### TASK REQUIREMENTS
Based on the entries below, how many lines contain the word "ville"? Respond with only the number.

*** Opening of SOURCE DATA ***

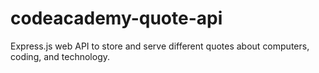 # codeacademy-quote-api

Express.js web API to store and serve different quotes about computers, coding, and technology.
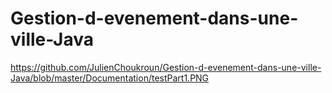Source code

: # Gestion-d-evenement-dans-une-ville-Java

https://github.com/JulienChoukroun/Gestion-d-evenement-dans-une-ville-Java/blob/master/Documentation/testPart1.PNG
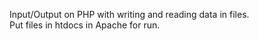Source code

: Input/Output on PHP with writing and reading data in files.  
Put files in htdocs in Apache for run.
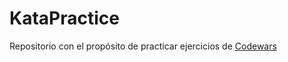 # KataPractice

Repositorio con el propósito de practicar ejercicios de [Codewars](https://www.codewars.com/)
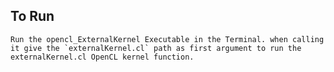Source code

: ## To Run
    Run the opencl_ExternalKernel Executable in the Terminal. when calling it give the `externalKernel.cl` path as first argument to run the externalKernel.cl OpenCL kernel function.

*** Close of SOURCE DATA ***

### REPLY
2